Saturday, February 27, 2016

How to Achieve a Deeper Connection in Online Dating


Instead of writing about how technology has affected dating today (which is a fantastic topic that deserves more in-depth discussion), I wanted to speak more on how dating applications can help. With the rise of photo-centric platforms, target niche audiences, and gamification of the entire experience, these exploding types of curation have left people feeling more lonely and empty than before. The feeling of exhaustion attributes to going through the motions of swiping with no emotional fulfillment. Study done by a Harvard Business School Professor shows that men find browsing countless photos of women entertaining, but not vise versa when the genders are switched.
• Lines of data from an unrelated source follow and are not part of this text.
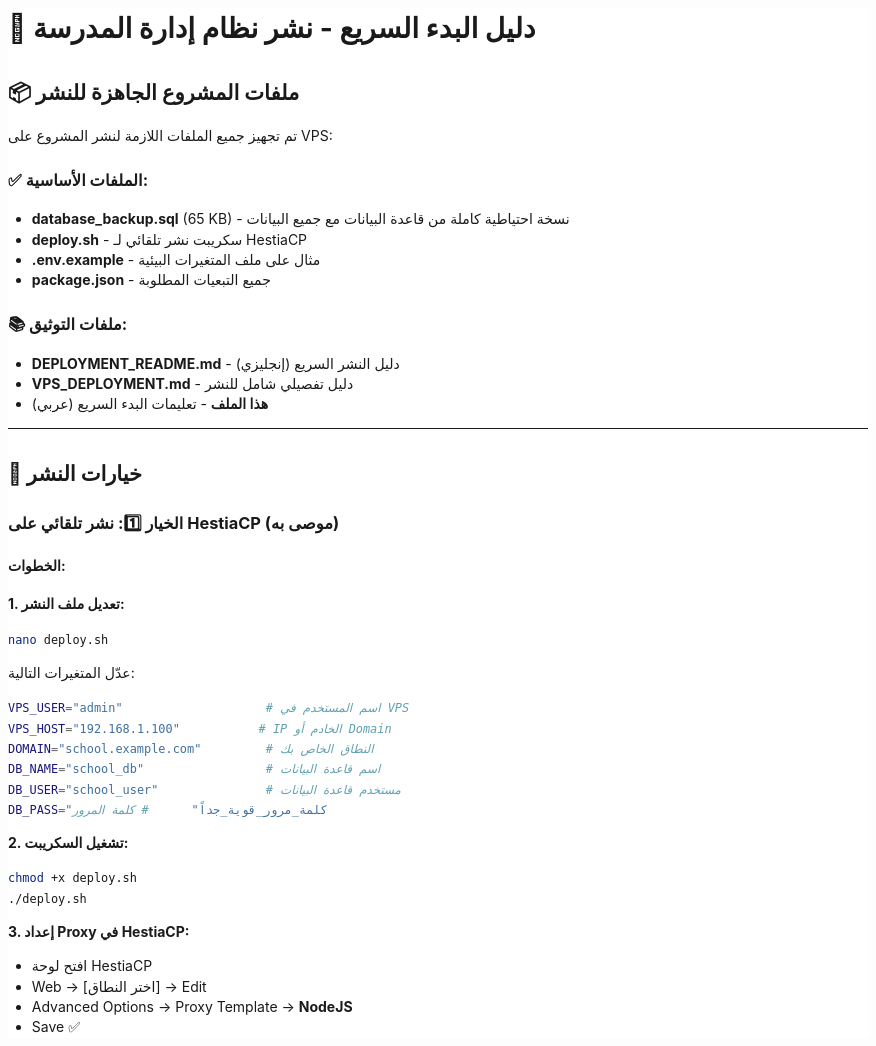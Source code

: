 # 🚀 دليل البدء السريع - نشر نظام إدارة المدرسة

## 📦 ملفات المشروع الجاهزة للنشر

تم تجهيز جميع الملفات اللازمة لنشر المشروع على VPS:

### ✅ الملفات الأساسية:
- **database_backup.sql** (65 KB) - نسخة احتياطية كاملة من قاعدة البيانات مع جميع البيانات
- **deploy.sh** - سكريبت نشر تلقائي لـ HestiaCP  
- **.env.example** - مثال على ملف المتغيرات البيئية
- **package.json** - جميع التبعيات المطلوبة

### 📚 ملفات التوثيق:
- **DEPLOYMENT_README.md** - دليل النشر السريع (إنجليزي)
- **VPS_DEPLOYMENT.md** - دليل تفصيلي شامل للنشر
- **هذا الملف** - تعليمات البدء السريع (عربي)

---

## 🎯 خيارات النشر

### الخيار 1️⃣: نشر تلقائي على HestiaCP (موصى به)

#### الخطوات:

**1. تعديل ملف النشر:**
```bash
nano deploy.sh
```

عدّل المتغيرات التالية:
```bash
VPS_USER="admin"                    # اسم المستخدم في VPS
VPS_HOST="192.168.1.100"           # IP الخادم أو Domain
DOMAIN="school.example.com"         # النطاق الخاص بك
DB_NAME="school_db"                 # اسم قاعدة البيانات
DB_USER="school_user"               # مستخدم قاعدة البيانات
DB_PASS="كلمة_مرور_قوية_جداً"      # كلمة المرور
```

**2. تشغيل السكريبت:**
```bash
chmod +x deploy.sh
./deploy.sh
```

**3. إعداد Proxy في HestiaCP:**
- افتح لوحة HestiaCP
- Web → [اختر النطاق] → Edit
- Advanced Options → Proxy Template → **NodeJS**
- Save ✅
So, the question is how do we help turn it around and how do we leverage technology in the right way? This blog will focus more on how a dating application that encourages self-disclosure can help users expand their parameters on dating, and have more success and efficiency with finding meaningful relationships online. The other topics of how everyone now has an increase in the dating option pool and how photos are more misleading than helping will be documented on separate blogs since these topics belong to different schools of studies and deserve their respective discussions.
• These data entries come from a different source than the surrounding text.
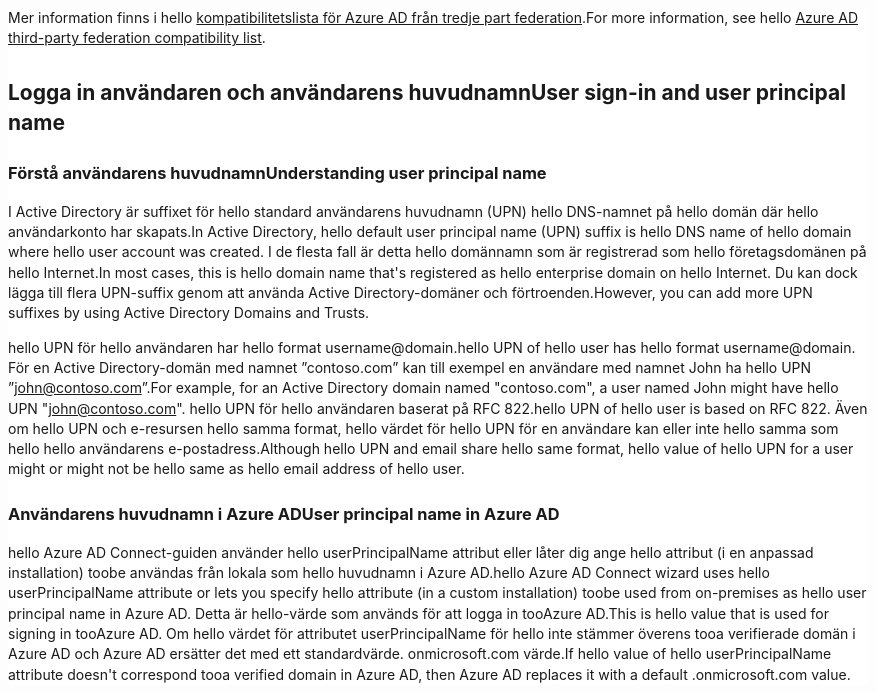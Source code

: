 <span data-ttu-id="f9b3c-185">Mer information finns i hello [kompatibilitetslista för Azure AD från tredje part federation](active-directory-aadconnect-federation-compatibility.md).</span><span class="sxs-lookup"><span data-stu-id="f9b3c-185">For more information, see hello [Azure AD third-party federation compatibility list](active-directory-aadconnect-federation-compatibility.md).</span></span>


## <a name="user-sign-in-and-user-principal-name"></a><span data-ttu-id="f9b3c-186">Logga in användaren och användarens huvudnamn</span><span class="sxs-lookup"><span data-stu-id="f9b3c-186">User sign-in and user principal name</span></span>
### <a name="understanding-user-principal-name"></a><span data-ttu-id="f9b3c-187">Förstå användarens huvudnamn</span><span class="sxs-lookup"><span data-stu-id="f9b3c-187">Understanding user principal name</span></span>
<span data-ttu-id="f9b3c-188">I Active Directory är suffixet för hello standard användarens huvudnamn (UPN) hello DNS-namnet på hello domän där hello användarkonto har skapats.</span><span class="sxs-lookup"><span data-stu-id="f9b3c-188">In Active Directory, hello default user principal name (UPN) suffix is hello DNS name of hello domain where hello user account was created.</span></span> <span data-ttu-id="f9b3c-189">I de flesta fall är detta hello domännamn som är registrerad som hello företagsdomänen på hello Internet.</span><span class="sxs-lookup"><span data-stu-id="f9b3c-189">In most cases, this is hello domain name that's registered as hello enterprise domain on hello Internet.</span></span> <span data-ttu-id="f9b3c-190">Du kan dock lägga till flera UPN-suffix genom att använda Active Directory-domäner och förtroenden.</span><span class="sxs-lookup"><span data-stu-id="f9b3c-190">However, you can add more UPN suffixes by using Active Directory Domains and Trusts.</span></span>

<span data-ttu-id="f9b3c-191">hello UPN för hello användaren har hello format username@domain.</span><span class="sxs-lookup"><span data-stu-id="f9b3c-191">hello UPN of hello user has hello format username@domain.</span></span> <span data-ttu-id="f9b3c-192">För en Active Directory-domän med namnet ”contoso.com” kan till exempel en användare med namnet John ha hello UPN ”john@contoso.com”.</span><span class="sxs-lookup"><span data-stu-id="f9b3c-192">For example, for an Active Directory domain named "contoso.com", a user named John might have hello UPN "john@contoso.com".</span></span> <span data-ttu-id="f9b3c-193">hello UPN för hello användaren baserat på RFC 822.</span><span class="sxs-lookup"><span data-stu-id="f9b3c-193">hello UPN of hello user is based on RFC 822.</span></span> <span data-ttu-id="f9b3c-194">Även om hello UPN och e-resursen hello samma format, hello värdet för hello UPN för en användare kan eller inte hello samma som hello hello användarens e-postadress.</span><span class="sxs-lookup"><span data-stu-id="f9b3c-194">Although hello UPN and email share hello same format, hello value of hello UPN for a user might or might not be hello same as hello email address of hello user.</span></span>

### <a name="user-principal-name-in-azure-ad"></a><span data-ttu-id="f9b3c-195">Användarens huvudnamn i Azure AD</span><span class="sxs-lookup"><span data-stu-id="f9b3c-195">User principal name in Azure AD</span></span>
<span data-ttu-id="f9b3c-196">hello Azure AD Connect-guiden använder hello userPrincipalName attribut eller låter dig ange hello attribut (i en anpassad installation) toobe användas från lokala som hello huvudnamn i Azure AD.</span><span class="sxs-lookup"><span data-stu-id="f9b3c-196">hello Azure AD Connect wizard uses hello userPrincipalName attribute or lets you specify hello attribute (in a custom installation) toobe used from on-premises as hello user principal name in Azure AD.</span></span> <span data-ttu-id="f9b3c-197">Detta är hello-värde som används för att logga in tooAzure AD.</span><span class="sxs-lookup"><span data-stu-id="f9b3c-197">This is hello value that is used for signing in tooAzure AD.</span></span> <span data-ttu-id="f9b3c-198">Om hello värdet för attributet userPrincipalName för hello inte stämmer överens tooa verifierade domän i Azure AD och Azure AD ersätter det med ett standardvärde. onmicrosoft.com värde.</span><span class="sxs-lookup"><span data-stu-id="f9b3c-198">If hello value of hello userPrincipalName attribute doesn't correspond tooa verified domain in Azure AD, then Azure AD replaces it with a default .onmicrosoft.com value.</span></span>
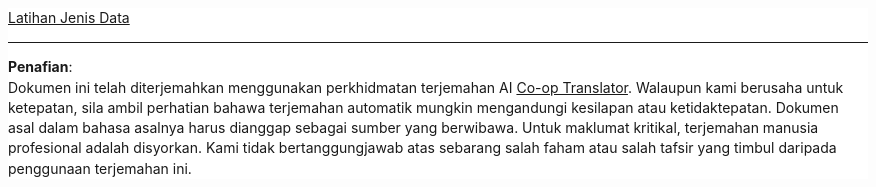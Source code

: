 [Latihan Jenis Data](assignment.md)

---

**Penafian**:  
Dokumen ini telah diterjemahkan menggunakan perkhidmatan terjemahan AI [Co-op Translator](https://github.com/Azure/co-op-translator). Walaupun kami berusaha untuk ketepatan, sila ambil perhatian bahawa terjemahan automatik mungkin mengandungi kesilapan atau ketidaktepatan. Dokumen asal dalam bahasa asalnya harus dianggap sebagai sumber yang berwibawa. Untuk maklumat kritikal, terjemahan manusia profesional adalah disyorkan. Kami tidak bertanggungjawab atas sebarang salah faham atau salah tafsir yang timbul daripada penggunaan terjemahan ini.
String was inspired by the study conducted by Arthur Aron who developed the "36 questions that lead to love," made popular by the famous article on NY Times. The idea was of course also initially inspired by personal experience. I had recently appeared on the Dating & Tech panel hosted by The Expat Woman speaking about the encounter of this wonderful guy I met at a dive bar. We went on a couple dates but in my head, I kept asking myself - which dating application would have curated this guy for me? Being that dating applications are getting more and more superficial, I'm not sure if we would've been matched. Do I really have to go to "all the bars" to meet guys in order to expand my dating parameters?
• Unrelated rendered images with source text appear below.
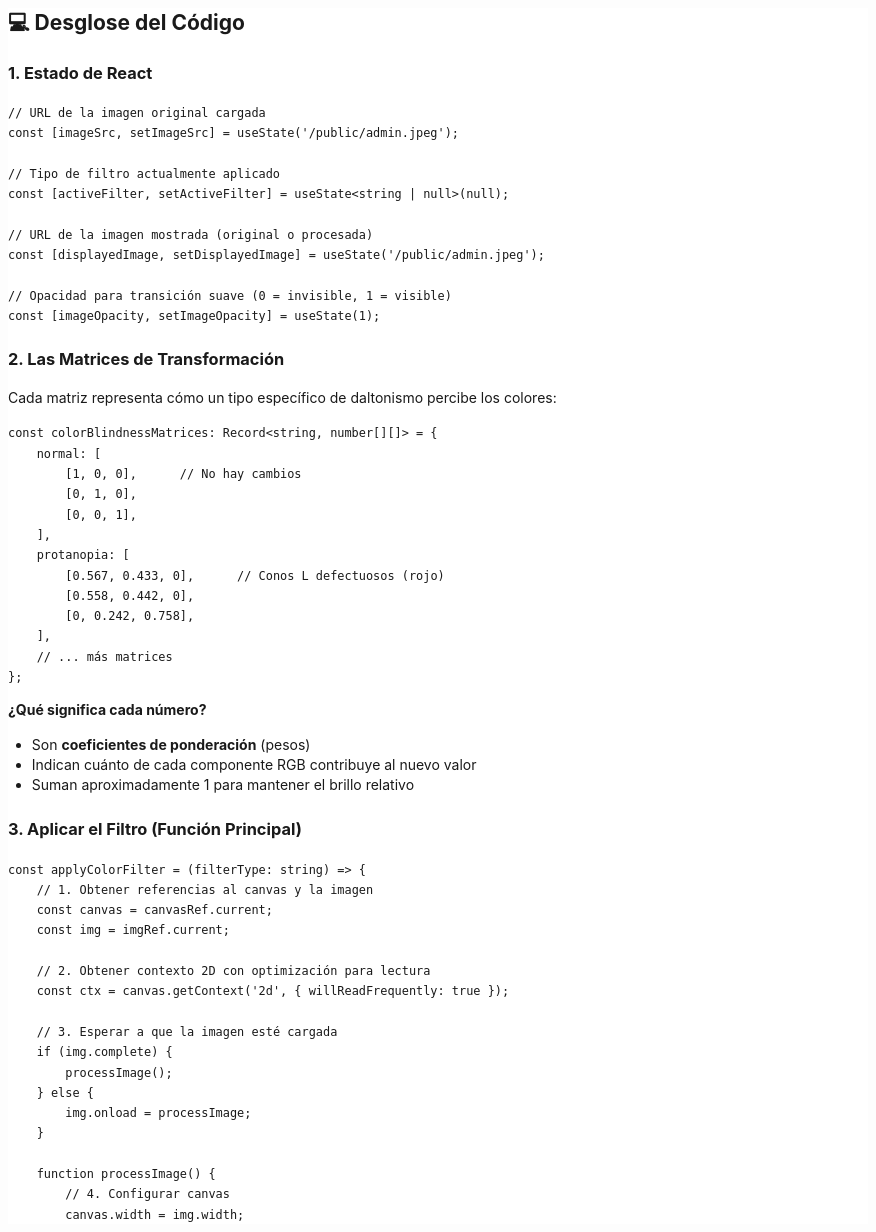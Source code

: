 
## 💻 Desglose del Código

### 1. Estado de React

```tsx
// URL de la imagen original cargada
const [imageSrc, setImageSrc] = useState('/public/admin.jpeg');

// Tipo de filtro actualmente aplicado
const [activeFilter, setActiveFilter] = useState<string | null>(null);

// URL de la imagen mostrada (original o procesada)
const [displayedImage, setDisplayedImage] = useState('/public/admin.jpeg');

// Opacidad para transición suave (0 = invisible, 1 = visible)
const [imageOpacity, setImageOpacity] = useState(1);
```

### 2. Las Matrices de Transformación

Cada matriz representa cómo un tipo específico de daltonismo percibe los colores:

```tsx
const colorBlindnessMatrices: Record<string, number[][]> = {
    normal: [
        [1, 0, 0],      // No hay cambios
        [0, 1, 0],
        [0, 0, 1],
    ],
    protanopia: [
        [0.567, 0.433, 0],      // Conos L defectuosos (rojo)
        [0.558, 0.442, 0],
        [0, 0.242, 0.758],
    ],
    // ... más matrices
};
```

**¿Qué significa cada número?**
- Son **coeficientes de ponderación** (pesos)
- Indican cuánto de cada componente RGB contribuye al nuevo valor
- Suman aproximadamente 1 para mantener el brillo relativo

### 3. Aplicar el Filtro (Función Principal)

```tsx
const applyColorFilter = (filterType: string) => {
    // 1. Obtener referencias al canvas y la imagen
    const canvas = canvasRef.current;
    const img = imgRef.current;
    
    // 2. Obtener contexto 2D con optimización para lectura
    const ctx = canvas.getContext('2d', { willReadFrequently: true });
    
    // 3. Esperar a que la imagen esté cargada
    if (img.complete) {
        processImage();
    } else {
        img.onload = processImage;
    }
    
    function processImage() {
        // 4. Configurar canvas
        canvas.width = img.width;
```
After researching more on Arthur Aron's study and enlisting the help of my friend Randy, a Ph. D. in Intimate Relationships, there is overwhelming evidence that technology when leveraged in the right way can jumpstart online encounters into meaningful and long-lived relationships. The key is encouraging users to self-disclose and become vulnerable. String does this by asking the users scientifically curated questions that are designed to generate deep emotional responses to draw the user in. The profile sets the premise for greater insight and generates a level of interest to discover more about the person behind those answers. In an age where users are just looking at photos and Facebook page likes, there's not much information that really pulls at the user's heartstrings or instills a deep motivation to get to know the person beyond photoshopped pictures and random musings.


Numerous psychological studies show the tremendous benefits of meeting online over in person, how anonymity can be used to generate intimacy and using this knowledge, break down that initial barrier to bring two people closer together online.

1. First of all, people are more likely to skip past superficial conversation and engage in deeper questioning and self-disclosure in computer mediated rather than face-to-face discussions. This supports the hypothesis that dating technology can be a more intimate context for meeting people than many real life interactions. Src: Tidwell and Walther (2002)

2. In addition, believe it or not, meeting someone online instead of face-to-face leads to more mutual fondness, both during the initial and subsequent interactions. The study concludes that, in addition to increasing self-disclosure, the internet fosters relationships by allowing people to better express their true selves, especially shy or lonely people. They also argue that another advantage of meeting online is the relative absence of gating features (such as physical appearance, stigmas, social anxiety, etc.), which often derail potential relationships before intimacy and disclosure can even begin. String will only allow the users to expand matches after they've formed a connection via liking each other's self-disclosure responses. Src: McKenna, Green, and Gleason (2002)

3. When asking the right questions, people can feel more intimate and (guess what) passion online; or in the true words spoken by a wise friend: "Intimacy and passion are derivatives of self-disclosure." Src: Baumeister and Bratslavsky (1999)

4.  Finally, self-disclosure, which is what String is all about, leads to three major effects: people who disclose are more liked, people disclose more to people they like, and people like others to whom they have disclosed. String leads to liking all the way around! Src: Collins and Miller (1994)

String is built on all these raw principles of emotions and honesty. Although other dating applications are great in their own way, String is here with a mission in mind to help people self-disarm and online dating is a great venue to do so.